Blog: Terror Management Theory and Anti-Atheist Prejudice in America

Kyle Thompson examines anti-atheist prejudice in American and argues that they are generallyKyle Thomson seen as threatening ‘other’ including theistic worldviews and even fellow atheists. He suggests comparison among other prejudiced groups will help us understand why atheists are viewed so negatively by the American public.


Although the US presidential election is not until November, Americans are already consumed by the constant campaign coverage (White 2015). As always, citizens are concerned with each candidate’s promises, plans, and scandals as well as his or her identity. In timely conjunction with this election-season fervor, Gallup recently reminded everyone just how salient certain identities are by releasing the results of its latest identity poll, which asks respondents whether they would vote for a well-qualified presidential candidate who is Muslim, or female, or homosexual, etc. (McCarthy 2015). And, for the first time since the 1978 poll, atheists, who saw a 4% improvement in approval from the 2012 poll, don’t find themselves at the bottom of the list (Jones 2012). No, it was the newly added ‘socialist’ category, likely included because of self-described ‘democratic socialist’ Bernie Sanders, that had the least approval, at 47% (Ehrenfreund 2015; McCarthy 2015).

But, before atheists start celebrating too much, they must remember that 40% of Americans said they would not vote for a well-qualified candidate based on an identity, atheism, that has nothing (necessarily) to do with his or her policies (McCarthy 2015). And it doesn’t stop there. Atheists are consistently viewed negatively by the American public, not just when running for office (Gervais et al. 2011; Edgell et al. 2006).

So what causes anti-atheist prejudice both inside and outside of the political arena?  Why are atheists viewed so negatively in the United States, even by other atheists (Wright and Nichols 2014)? To help answer these questions, we might consider a new study conducted by psychologists Corey L. Cook, Florette Cohen, and Sheldon Solomon (2015) entitled What If They’re Right About the Afterlife?  Evidence of the Role of Existential Threat on Anti-Atheist Prejudice.

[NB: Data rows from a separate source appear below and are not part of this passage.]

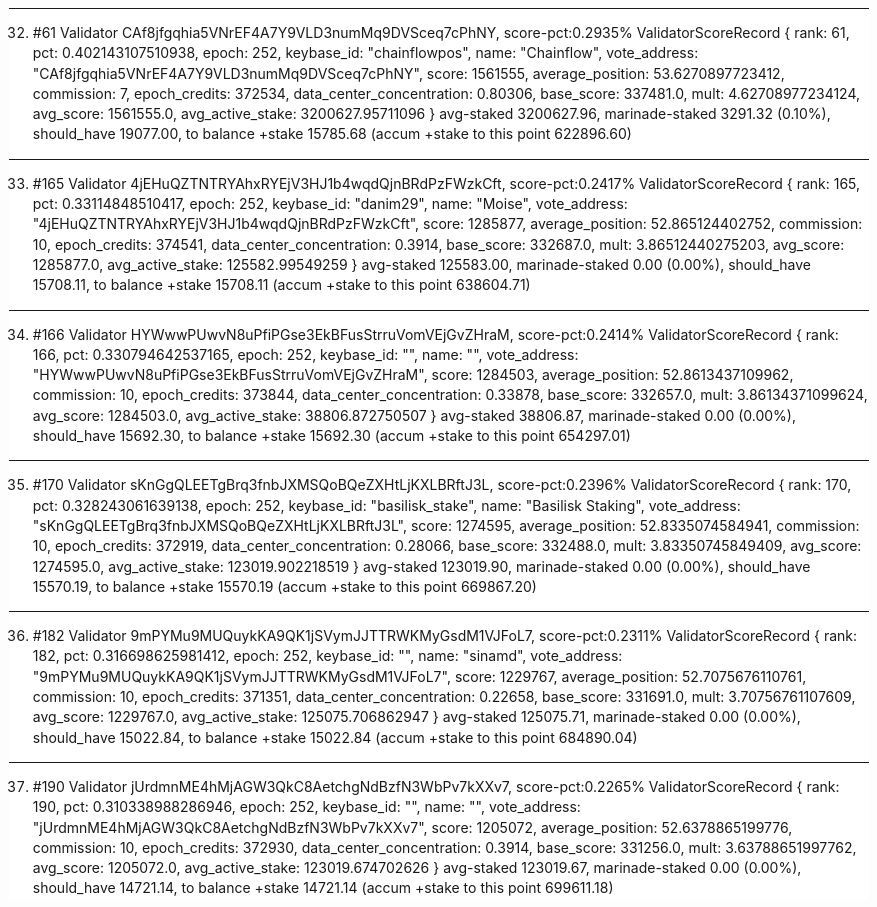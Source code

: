 -------------------------------------------------------------
32) #61 Validator CAf8jfgqhia5VNrEF4A7Y9VLD3numMq9DVSceq7cPhNY, score-pct:0.2935%
ValidatorScoreRecord { rank: 61, pct: 0.402143107510938, epoch: 252, keybase_id: "chainflowpos", name: "Chainflow", vote_address: "CAf8jfgqhia5VNrEF4A7Y9VLD3numMq9DVSceq7cPhNY", score: 1561555, average_position: 53.6270897723412, commission: 7, epoch_credits: 372534, data_center_concentration: 0.80306, base_score: 337481.0, mult: 4.62708977234124, avg_score: 1561555.0, avg_active_stake: 3200627.95711096 }
 avg-staked 3200627.96, marinade-staked 3291.32 (0.10%), should_have 19077.00, to balance +stake 15785.68 (accum +stake to this point 622896.60)

-------------------------------------------------------------
33) #165 Validator 4jEHuQZTNTRYAhxRYEjV3HJ1b4wqdQjnBRdPzFWzkCft, score-pct:0.2417%
ValidatorScoreRecord { rank: 165, pct: 0.33114848510417, epoch: 252, keybase_id: "danim29", name: "Moise", vote_address: "4jEHuQZTNTRYAhxRYEjV3HJ1b4wqdQjnBRdPzFWzkCft", score: 1285877, average_position: 52.865124402752, commission: 10, epoch_credits: 374541, data_center_concentration: 0.3914, base_score: 332687.0, mult: 3.86512440275203, avg_score: 1285877.0, avg_active_stake: 125582.99549259 }
 avg-staked 125583.00, marinade-staked 0.00 (0.00%), should_have 15708.11, to balance +stake 15708.11 (accum +stake to this point 638604.71)

-------------------------------------------------------------
34) #166 Validator HYWwwPUwvN8uPfiPGse3EkBFusStrruVomVEjGvZHraM, score-pct:0.2414%
ValidatorScoreRecord { rank: 166, pct: 0.330794642537165, epoch: 252, keybase_id: "", name: "", vote_address: "HYWwwPUwvN8uPfiPGse3EkBFusStrruVomVEjGvZHraM", score: 1284503, average_position: 52.8613437109962, commission: 10, epoch_credits: 373844, data_center_concentration: 0.33878, base_score: 332657.0, mult: 3.86134371099624, avg_score: 1284503.0, avg_active_stake: 38806.872750507 }
 avg-staked 38806.87, marinade-staked 0.00 (0.00%), should_have 15692.30, to balance +stake 15692.30 (accum +stake to this point 654297.01)

-------------------------------------------------------------
35) #170 Validator sKnGgQLEETgBrq3fnbJXMSQoBQeZXHtLjKXLBRftJ3L, score-pct:0.2396%
ValidatorScoreRecord { rank: 170, pct: 0.328243061639138, epoch: 252, keybase_id: "basilisk_stake", name: "Basilisk Staking", vote_address: "sKnGgQLEETgBrq3fnbJXMSQoBQeZXHtLjKXLBRftJ3L", score: 1274595, average_position: 52.8335074584941, commission: 10, epoch_credits: 372919, data_center_concentration: 0.28066, base_score: 332488.0, mult: 3.83350745849409, avg_score: 1274595.0, avg_active_stake: 123019.902218519 }
 avg-staked 123019.90, marinade-staked 0.00 (0.00%), should_have 15570.19, to balance +stake 15570.19 (accum +stake to this point 669867.20)

-------------------------------------------------------------
36) #182 Validator 9mPYMu9MUQuykKA9QK1jSVymJJTTRWKMyGsdM1VJFoL7, score-pct:0.2311%
ValidatorScoreRecord { rank: 182, pct: 0.316698625981412, epoch: 252, keybase_id: "", name: "sinamd", vote_address: "9mPYMu9MUQuykKA9QK1jSVymJJTTRWKMyGsdM1VJFoL7", score: 1229767, average_position: 52.7075676110761, commission: 10, epoch_credits: 371351, data_center_concentration: 0.22658, base_score: 331691.0, mult: 3.70756761107609, avg_score: 1229767.0, avg_active_stake: 125075.706862947 }
 avg-staked 125075.71, marinade-staked 0.00 (0.00%), should_have 15022.84, to balance +stake 15022.84 (accum +stake to this point 684890.04)

-------------------------------------------------------------
37) #190 Validator jUrdmnME4hMjAGW3QkC8AetchgNdBzfN3WbPv7kXXv7, score-pct:0.2265%
ValidatorScoreRecord { rank: 190, pct: 0.310338988286946, epoch: 252, keybase_id: "", name: "", vote_address: "jUrdmnME4hMjAGW3QkC8AetchgNdBzfN3WbPv7kXXv7", score: 1205072, average_position: 52.6378865199776, commission: 10, epoch_credits: 372930, data_center_concentration: 0.3914, base_score: 331256.0, mult: 3.63788651997762, avg_score: 1205072.0, avg_active_stake: 123019.674702626 }
 avg-staked 123019.67, marinade-staked 0.00 (0.00%), should_have 14721.14, to balance +stake 14721.14 (accum +stake to this point 699611.18)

Adding to the ever-growing body of research on anti-atheist prejudice, which has already connected such prejudice to concerns about atheists being untrustworthy and threatening to in-group values, this study focused on the existential threat that atheism poses to theistic worldviews (Gervais et al. 2011; Cook et al. 2014). Specifically, the researchers based their hypotheses on terror management theory, originally developed by Solomon himself along with two other psychologists, which posits that “the uniquely human awareness of death gives rise to potentially paralyzing terror that is assuaged by cultural worldviews that afford a sense that one is a valuable participant in a meaningful universe,” in order to see whether atheists, by holding to a worldview which denies a belief in God or an afterlife, threaten to undermine the terror-buffer that religious worldviews often generate (Greenberg et al. 1986; Cook et al. 2015, p. 840). In brief, the two separate experiments in this study found a significant empirical link between existential concerns and anti-atheist prejudice (Cook et al. 2015).

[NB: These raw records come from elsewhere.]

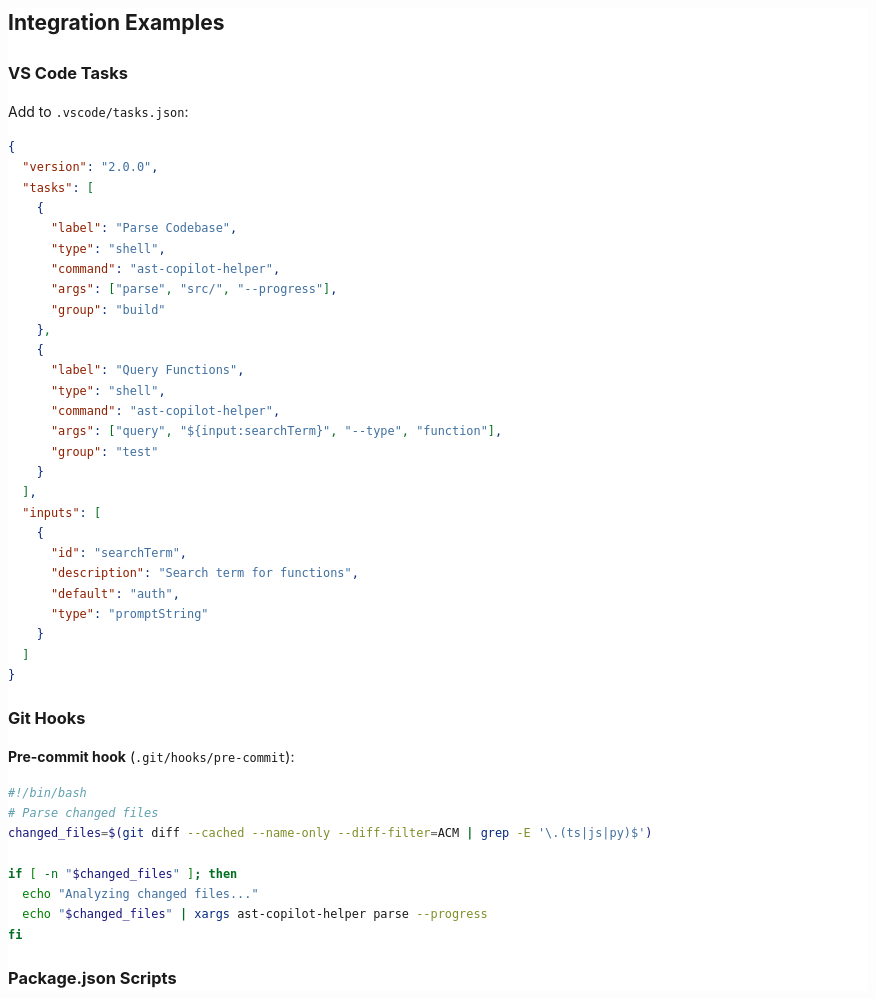 ## Integration Examples

### VS Code Tasks

Add to `.vscode/tasks.json`:

```json
{
  "version": "2.0.0",
  "tasks": [
    {
      "label": "Parse Codebase",
      "type": "shell",
      "command": "ast-copilot-helper",
      "args": ["parse", "src/", "--progress"],
      "group": "build"
    },
    {
      "label": "Query Functions",
      "type": "shell",
      "command": "ast-copilot-helper",
      "args": ["query", "${input:searchTerm}", "--type", "function"],
      "group": "test"
    }
  ],
  "inputs": [
    {
      "id": "searchTerm",
      "description": "Search term for functions",
      "default": "auth",
      "type": "promptString"
    }
  ]
}
```

### Git Hooks

**Pre-commit hook** (`.git/hooks/pre-commit`):

```bash
#!/bin/bash
# Parse changed files
changed_files=$(git diff --cached --name-only --diff-filter=ACM | grep -E '\.(ts|js|py)$')

if [ -n "$changed_files" ]; then
  echo "Analyzing changed files..."
  echo "$changed_files" | xargs ast-copilot-helper parse --progress
fi
```

### Package.json Scripts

To establish this empirical link, which Cook, Cohen, and Solomon claim is the first of its kind, the first of the two experiments had participants—236 students from the College of Staten Island—write down their thoughts about either their own death or being in extreme pain before gauging their thoughts and feelings toward either atheists or Quakers (Cook et al. 2015). The key finding here wasn’t that Americans think better of Quakers, which was in fact reflected in the data, but rather that participants who were given the subtle reminder of their deaths, when compared to those primed to think about extreme pain, were more disparaging toward atheists, rated atheists as more untrustworthy, and socially distanced themselves more from atheists (Cook et al. 2015).

For the second experiment, 200 participants from the same college were primed to think about pain, death, or atheism before being tested for the presence of implicit thoughts of death (e.g., the kind of implicit thoughts that would have someone complete “S K       L” with “skull” as opposed to “skill”).  The key finding here was that thinking about atheism or death caused the highest occurrences of implicit death thoughts.

So what exactly do these data mean?  According to Cook, Cohen, and Solomon, these two studies show that “hostility toward and mistrust of atheists is particularly pronounced when existential concerns are aroused and that, for believers, the mere contemplation of atheism can arouse intimations of mortality” (Cook et al. 2015, p. 844).  That is, the connection between death and atheism appears to be a two-way street: thoughts of death increase denigration of atheists and thoughts of atheism cause an increase in implicit death thoughts. And, I think that, given the scientific rigour of this study, the researchers are on solid ground when making this conclusion.  However, given the chosen control conditions in both experiments, this study doesn’t allow one to draw the stronger conclusion that seems to be hinted at, yet never explicitly stated, in the very framing of the publication: that the findings result from unique aspects of atheism, such as the denial of an afterlife and a disbelief in God.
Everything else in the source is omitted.